Despite lingering challenges from a Global pandemic and skilled labor shortages, the commercial construction industry still posted growth in 2022. With the Fed raising interest rates to curb inflation along with other challenges that are likely to impact schedules and profit margins, there are both positive and negative trends that have been forecast as we head into 2023.
What to Look Forward to in 2023 – for Better or for Worse
Not all trends are positive ones. On that note, let’s look at some of the good and bad things contractors should be on the lookout for as we end 2022 and begin the 2023 calendar year.
According to CBRE, construction costs are expected to post their single-largest increase in years due to supply and demand challenges. Specifically, CBRE suggests that prices will increase by more than 14 percent by the end of 2022 and hang tight into 2023 and perhaps even 2024 before decreasing. This gain is the largest year-over-year increase since CBRE began tracking material costs in 2007.

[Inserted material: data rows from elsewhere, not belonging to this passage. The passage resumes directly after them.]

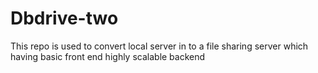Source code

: # Dbdrive-two
This repo is used to convert local server in to a file sharing server which having basic front end highly scalable backend
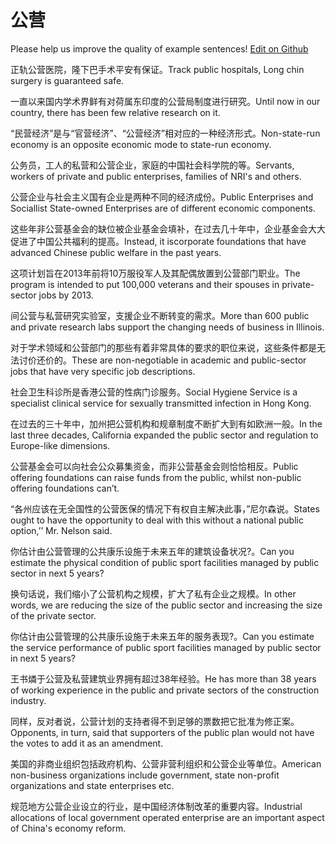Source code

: # 公营

Please help us improve the quality of example sentences! [Edit on Github](https://github.com/jiyushe/jiyu-example-sentence-source/blob/main/chinese/gongying_1.md)

<p><span class="chinese">正轨公营医院，隆下巴手术平安有保证。</span><span class="english">Track public hospitals, Long chin surgery is guaranteed safe.</span></p>

<p><span class="chinese">一直以来国内学术界鲜有对荷属东印度的公营局制度进行研究。</span><span class="english">Until now in our country, there has been few relative research on it.</span></p>

<p><span class="chinese">“民营经济”是与“官营经济”、“公营经济”相对应的一种经济形式。</span><span class="english">Non-state-run economy is an opposite economic mode to state-run economy.</span></p>

<p><span class="chinese">公务员，工人的私营和公营企业，家庭的中国社会科学院的等。</span><span class="english">Servants, workers of private and public enterprises, families of NRI's and others.</span></p>

<p><span class="chinese">公营企业与社会主义国有企业是两种不同的经济成份。</span><span class="english">Public Enterprises and Sociallist State-owned Enterprises are of different economic components.</span></p>

<p><span class="chinese">这些年非公营基金会的缺位被企业基金会填补，在过去几十年中，企业基金会大大促进了中国公共福利的提高。</span><span class="english">Instead, it iscorporate foundations that have advanced Chinese public welfare in the past years.</span></p>

<p><span class="chinese">这项计划旨在2013年前将10万服役军人及其配偶放置到公营部门职业。</span><span class="english">The program is intended to put 100,000 veterans and their spouses in private-sector jobs by 2013.</span></p>

<p><span class="chinese">间公营与私营研究实验室，支援企业不断转变的需求。</span><span class="english">More than 600 public and private research labs support the changing needs of business in Illinois.</span></p>

<p><span class="chinese">对于学术领域和公营部门的那些有着非常具体的要求的职位来说，这些条件都是无法讨价还价的。</span><span class="english">These are non-negotiable in academic and public-sector jobs that have very specific job descriptions.</span></p>

<p><span class="chinese">社会卫生科诊所是香港公营的性病门诊服务。</span><span class="english">Social Hygiene Service is a specialist clinical service for sexually transmitted infection in Hong Kong.</span></p>

<p><span class="chinese">在过去的三十年中，加州把公营机构和规章制度不断扩大到有如欧洲一般。</span><span class="english">In the last three decades, California expanded the public sector and regulation to Europe-like dimensions.</span></p>

<p><span class="chinese">公营基金会可以向社会公众募集资金，而非公营基金会则恰恰相反。</span><span class="english">Public offering foundations can raise funds from the public, whilst non-public offering foundations can’t.</span></p>

<p><span class="chinese">“各州应该在无全国性的公营医保的情况下有权自主解决此事，”尼尔森说。</span><span class="english">States ought to have the opportunity to deal with this without a national public option,’’ Mr. Nelson said.</span></p>

<p><span class="chinese">你估计由公营管理的公共康乐设施于未来五年的建筑设备状况?。</span><span class="english">Can you estimate the physical condition of public sport facilities managed by public sector in next 5 years?</span></p>

<p><span class="chinese">换句话说，我们缩小了公营机构之规模，扩大了私有企业之规模。</span><span class="english">In other words, we are reducing the size of the public sector and increasing the size of the private sector.</span></p>

<p><span class="chinese">你估计由公营管理的公共康乐设施于未来五年的服务表现?。</span><span class="english">Can you estimate the service performance of public sport facilities managed by public sector in next 5 years?</span></p>

<p><span class="chinese">王书燐于公营及私营建筑业界拥有超过38年经验。</span><span class="english">He has more than 38 years of working experience in the public and private sectors of the construction industry.</span></p>

<p><span class="chinese">同样，反对者说，公营计划的支持者得不到足够的票数把它批准为修正案。</span><span class="english">Opponents, in turn, said that supporters of the public plan would not have the votes to add it as an amendment.</span></p>

<p><span class="chinese">美国的非商业组织包括政府机构、公营非营利组织和公营企业等单位。</span><span class="english">American non-business organizations include government, state non-profit organizations and state enterprises etc.</span></p>

<p><span class="chinese">规范地方公营企业设立的行业，是中国经济体制改革的重要内容。</span><span class="english">Industrial allocations of local government operated enterprise are an important aspect of China's economy reform.</span></p>

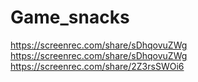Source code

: ﻿# Game_snacks
 
https://screenrec.com/share/sDhqovuZWg
https://screenrec.com/share/sDhqovuZWg
https://screenrec.com/share/2Z3rsSWOi6
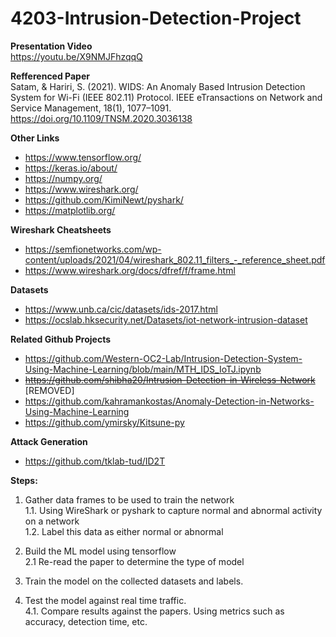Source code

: # 4203-Intrusion-Detection-Project

**Presentation Video**\
https://youtu.be/X9NMJFhzqqQ 

**Refferenced Paper**\
Satam, & Hariri, S. (2021). WIDS: An Anomaly Based Intrusion Detection System for Wi-Fi (IEEE 802.11) Protocol. IEEE eTransactions on Network and Service Management, 18(1), 1077–1091. https://doi.org/10.1109/TNSM.2020.3036138

**Other Links**
* https://www.tensorflow.org/ 
* https://keras.io/about/ 
* https://numpy.org/ 
* https://www.wireshark.org/ 
* https://github.com/KimiNewt/pyshark/ 
* https://matplotlib.org/ 

**Wireshark Cheatsheets**
* https://semfionetworks.com/wp-content/uploads/2021/04/wireshark_802.11_filters_-_reference_sheet.pdf
* https://www.wireshark.org/docs/dfref/f/frame.html

**Datasets**
* https://www.unb.ca/cic/datasets/ids-2017.html
* https://ocslab.hksecurity.net/Datasets/iot-network-intrusion-dataset

**Related Github Projects**
* https://github.com/Western-OC2-Lab/Intrusion-Detection-System-Using-Machine-Learning/blob/main/MTH_IDS_IoTJ.ipynb
* ~~https://github.com/shibha20/Intrusion-Detection-in-Wireless-Network~~ [REMOVED]
* https://github.com/kahramankostas/Anomaly-Detection-in-Networks-Using-Machine-Learning
* https://github.com/ymirsky/Kitsune-py

**Attack Generation**
* https://github.com/tklab-tud/ID2T

**Steps:**

1. Gather data frames to be used to train the network\
  1.1. Using WireShark or pyshark to capture normal and abnormal activity on a network\
  1.2. Label this data as either normal or abnormal
  
2. Build the ML model using tensorflow\
  2.1 Re-read the paper to determine the type of model

3. Train the model on the collected datasets and labels.

4. Test the model against real time traffic.\
  4.1. Compare results against the papers. Using metrics such as accuracy, detection time, etc.
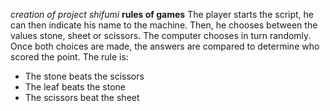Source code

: *creation of project shifumi*
**rules of games**
The player starts the script, he can then indicate his name to the machine. Then, he chooses between the values ​​stone, sheet or scissors. The computer chooses in turn randomly. Once both choices are made, the answers are compared to determine who scored the point. The rule is:
- The stone beats the scissors
- The leaf beats the stone 
- The scissors beat the sheet

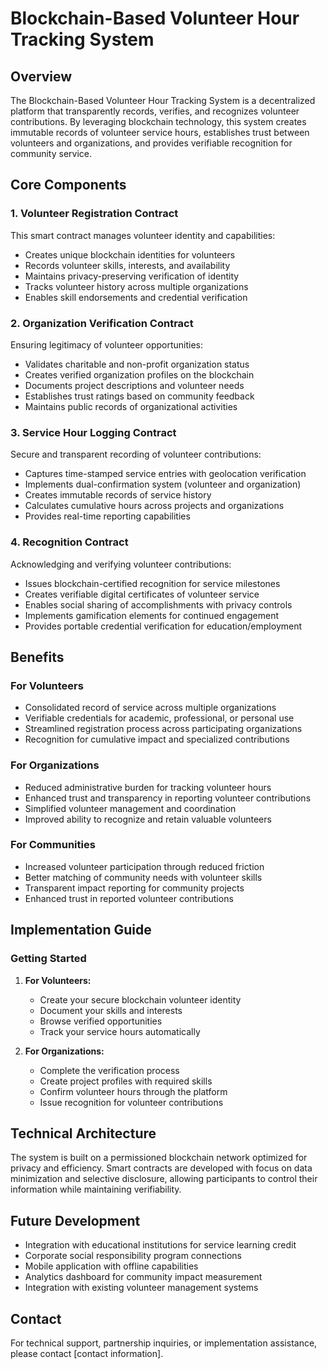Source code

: # Blockchain-Based Volunteer Hour Tracking System

## Overview

The Blockchain-Based Volunteer Hour Tracking System is a decentralized platform that transparently records, verifies, and recognizes volunteer contributions. By leveraging blockchain technology, this system creates immutable records of volunteer service hours, establishes trust between volunteers and organizations, and provides verifiable recognition for community service.

## Core Components

### 1. Volunteer Registration Contract

This smart contract manages volunteer identity and capabilities:
- Creates unique blockchain identities for volunteers
- Records volunteer skills, interests, and availability
- Maintains privacy-preserving verification of identity
- Tracks volunteer history across multiple organizations
- Enables skill endorsements and credential verification

### 2. Organization Verification Contract

Ensuring legitimacy of volunteer opportunities:
- Validates charitable and non-profit organization status
- Creates verified organization profiles on the blockchain
- Documents project descriptions and volunteer needs
- Establishes trust ratings based on community feedback
- Maintains public records of organizational activities

### 3. Service Hour Logging Contract

Secure and transparent recording of volunteer contributions:
- Captures time-stamped service entries with geolocation verification
- Implements dual-confirmation system (volunteer and organization)
- Creates immutable records of service history
- Calculates cumulative hours across projects and organizations
- Provides real-time reporting capabilities

### 4. Recognition Contract

Acknowledging and verifying volunteer contributions:
- Issues blockchain-certified recognition for service milestones
- Creates verifiable digital certificates of volunteer service
- Enables social sharing of accomplishments with privacy controls
- Implements gamification elements for continued engagement
- Provides portable credential verification for education/employment

## Benefits

### For Volunteers
- Consolidated record of service across multiple organizations
- Verifiable credentials for academic, professional, or personal use
- Streamlined registration process across participating organizations
- Recognition for cumulative impact and specialized contributions

### For Organizations
- Reduced administrative burden for tracking volunteer hours
- Enhanced trust and transparency in reporting volunteer contributions
- Simplified volunteer management and coordination
- Improved ability to recognize and retain valuable volunteers

### For Communities
- Increased volunteer participation through reduced friction
- Better matching of community needs with volunteer skills
- Transparent impact reporting for community projects
- Enhanced trust in reported volunteer contributions

## Implementation Guide

### Getting Started
1. **For Volunteers:**
    - Create your secure blockchain volunteer identity
    - Document your skills and interests
    - Browse verified opportunities
    - Track your service hours automatically

2. **For Organizations:**
    - Complete the verification process
    - Create project profiles with required skills
    - Confirm volunteer hours through the platform
    - Issue recognition for volunteer contributions

## Technical Architecture

The system is built on a permissioned blockchain network optimized for privacy and efficiency. Smart contracts are developed with focus on data minimization and selective disclosure, allowing participants to control their information while maintaining verifiability.

## Future Development

- Integration with educational institutions for service learning credit
- Corporate social responsibility program connections
- Mobile application with offline capabilities
- Analytics dashboard for community impact measurement
- Integration with existing volunteer management systems

## Contact

For technical support, partnership inquiries, or implementation assistance, please contact [contact information].
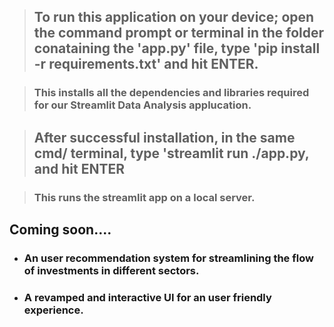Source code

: > ## To run this application on your device; open the command prompt or terminal in the folder conataining the 'app.py' file, type 'pip install -r requirements.txt' and hit ENTER.

> ### This installs all the dependencies and libraries required for our Streamlit Data Analysis applucation.

> ## After successful installation, in the same cmd/ terminal, type 'streamlit run ./app.py, and hit ENTER

> ### This runs the streamlit app on a local server.

## Coming soon....

- ### An user recommendation system for streamlining the flow of investments in different sectors.

- ### A revamped and interactive UI for an user friendly experience.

Part of this increase is largely tied to the boom in current commercial construction and the struggle for suppliers to keep up with supply demand. It’s already evident in concrete shortages throughout the nation. Demand for concrete in commercial construction is high and suppliers are having a difficult time keeping up. As a result, deliveries are coming in late, and projects are getting delayed.
Workforce Challenges Persist
We’ll tick off another negative trend before we get into some of the happier ones – though the challenge of staffing projects with skilled tradesmen and women isn’t exactly a new one. With an increase in expected projects thanks to the recently passed Infrastructure Investment and Jobs Act, it’s estimated that the industry as a whole is going to add about 650,000 more workers to sustain the expected uptick in projects. That’s a tall ask – and it’s going to fall on firms to establish robust workforce development and recruitment strategies to ensure they can staff the projects that they’ve been awarded.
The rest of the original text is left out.